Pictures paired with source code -
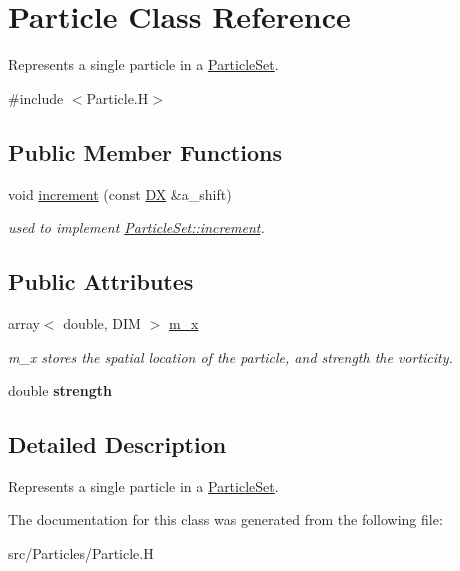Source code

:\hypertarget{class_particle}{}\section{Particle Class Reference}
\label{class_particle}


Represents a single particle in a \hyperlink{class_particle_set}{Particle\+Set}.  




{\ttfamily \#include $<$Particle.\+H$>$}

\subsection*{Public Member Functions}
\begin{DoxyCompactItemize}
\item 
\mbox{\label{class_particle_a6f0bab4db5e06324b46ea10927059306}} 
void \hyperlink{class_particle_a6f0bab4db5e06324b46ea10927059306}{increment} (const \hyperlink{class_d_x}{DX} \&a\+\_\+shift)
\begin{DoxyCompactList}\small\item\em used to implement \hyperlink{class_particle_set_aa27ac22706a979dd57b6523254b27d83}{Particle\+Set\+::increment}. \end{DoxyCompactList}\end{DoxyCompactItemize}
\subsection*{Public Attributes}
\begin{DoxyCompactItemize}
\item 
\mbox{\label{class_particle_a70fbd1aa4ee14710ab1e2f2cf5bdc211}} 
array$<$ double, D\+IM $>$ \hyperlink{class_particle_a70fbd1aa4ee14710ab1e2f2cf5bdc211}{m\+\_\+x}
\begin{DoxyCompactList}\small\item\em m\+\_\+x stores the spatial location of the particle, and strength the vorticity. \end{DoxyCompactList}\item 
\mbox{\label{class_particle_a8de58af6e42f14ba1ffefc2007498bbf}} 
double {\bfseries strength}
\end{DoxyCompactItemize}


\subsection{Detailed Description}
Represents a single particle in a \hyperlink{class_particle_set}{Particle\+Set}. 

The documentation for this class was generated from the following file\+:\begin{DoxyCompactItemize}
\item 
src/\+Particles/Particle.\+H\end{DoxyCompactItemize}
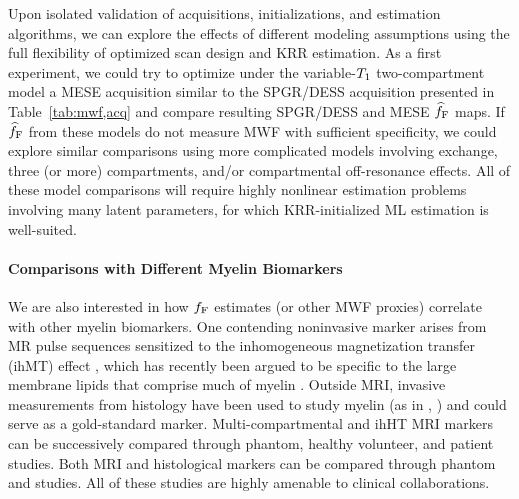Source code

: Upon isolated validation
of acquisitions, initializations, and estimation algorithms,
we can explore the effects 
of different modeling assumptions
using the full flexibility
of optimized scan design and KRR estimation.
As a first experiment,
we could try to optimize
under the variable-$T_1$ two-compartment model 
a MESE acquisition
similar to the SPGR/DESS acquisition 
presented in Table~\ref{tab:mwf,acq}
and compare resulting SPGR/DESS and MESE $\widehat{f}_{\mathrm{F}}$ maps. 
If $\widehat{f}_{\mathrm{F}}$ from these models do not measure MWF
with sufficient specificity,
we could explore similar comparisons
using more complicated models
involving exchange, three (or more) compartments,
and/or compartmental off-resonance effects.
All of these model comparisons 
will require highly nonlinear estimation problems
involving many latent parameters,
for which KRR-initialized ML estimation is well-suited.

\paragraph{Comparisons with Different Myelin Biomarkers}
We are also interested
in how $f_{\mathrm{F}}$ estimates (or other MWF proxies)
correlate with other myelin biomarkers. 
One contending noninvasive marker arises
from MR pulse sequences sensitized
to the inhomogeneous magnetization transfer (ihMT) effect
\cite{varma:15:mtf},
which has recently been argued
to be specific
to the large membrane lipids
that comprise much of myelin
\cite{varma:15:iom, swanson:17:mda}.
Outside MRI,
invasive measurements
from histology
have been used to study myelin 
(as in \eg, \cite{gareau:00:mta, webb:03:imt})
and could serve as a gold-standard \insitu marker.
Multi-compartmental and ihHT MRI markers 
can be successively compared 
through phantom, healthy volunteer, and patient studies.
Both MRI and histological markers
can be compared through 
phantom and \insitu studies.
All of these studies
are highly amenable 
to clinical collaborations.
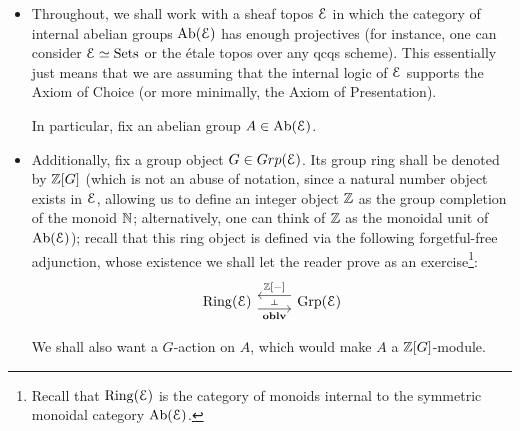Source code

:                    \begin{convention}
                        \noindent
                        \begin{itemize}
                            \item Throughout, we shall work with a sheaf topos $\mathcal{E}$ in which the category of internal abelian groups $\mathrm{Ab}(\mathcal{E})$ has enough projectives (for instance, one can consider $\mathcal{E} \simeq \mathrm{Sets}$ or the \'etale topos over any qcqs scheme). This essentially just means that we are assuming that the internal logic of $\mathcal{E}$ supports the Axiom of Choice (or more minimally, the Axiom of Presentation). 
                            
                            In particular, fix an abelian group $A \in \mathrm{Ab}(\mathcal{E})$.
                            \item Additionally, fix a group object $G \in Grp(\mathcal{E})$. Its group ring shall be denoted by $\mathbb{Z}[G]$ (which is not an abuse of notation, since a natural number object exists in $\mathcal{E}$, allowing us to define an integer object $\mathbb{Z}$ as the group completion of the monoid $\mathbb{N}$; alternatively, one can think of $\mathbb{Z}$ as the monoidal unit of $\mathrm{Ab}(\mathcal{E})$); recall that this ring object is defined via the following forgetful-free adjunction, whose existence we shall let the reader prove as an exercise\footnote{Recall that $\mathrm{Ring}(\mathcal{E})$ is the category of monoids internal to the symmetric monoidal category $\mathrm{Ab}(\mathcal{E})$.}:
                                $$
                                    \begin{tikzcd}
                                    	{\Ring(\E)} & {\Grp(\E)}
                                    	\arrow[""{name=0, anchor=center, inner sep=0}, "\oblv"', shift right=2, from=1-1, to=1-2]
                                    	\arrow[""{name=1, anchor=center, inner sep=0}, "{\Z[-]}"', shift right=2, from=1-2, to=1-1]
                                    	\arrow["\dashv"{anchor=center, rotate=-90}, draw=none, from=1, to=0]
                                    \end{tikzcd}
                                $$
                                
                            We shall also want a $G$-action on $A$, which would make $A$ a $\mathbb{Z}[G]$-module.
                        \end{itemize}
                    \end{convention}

About this task -
Read through the entries and copy every line that includes "using".

Answer to the exercise -
using the full flexibility
using more complicated models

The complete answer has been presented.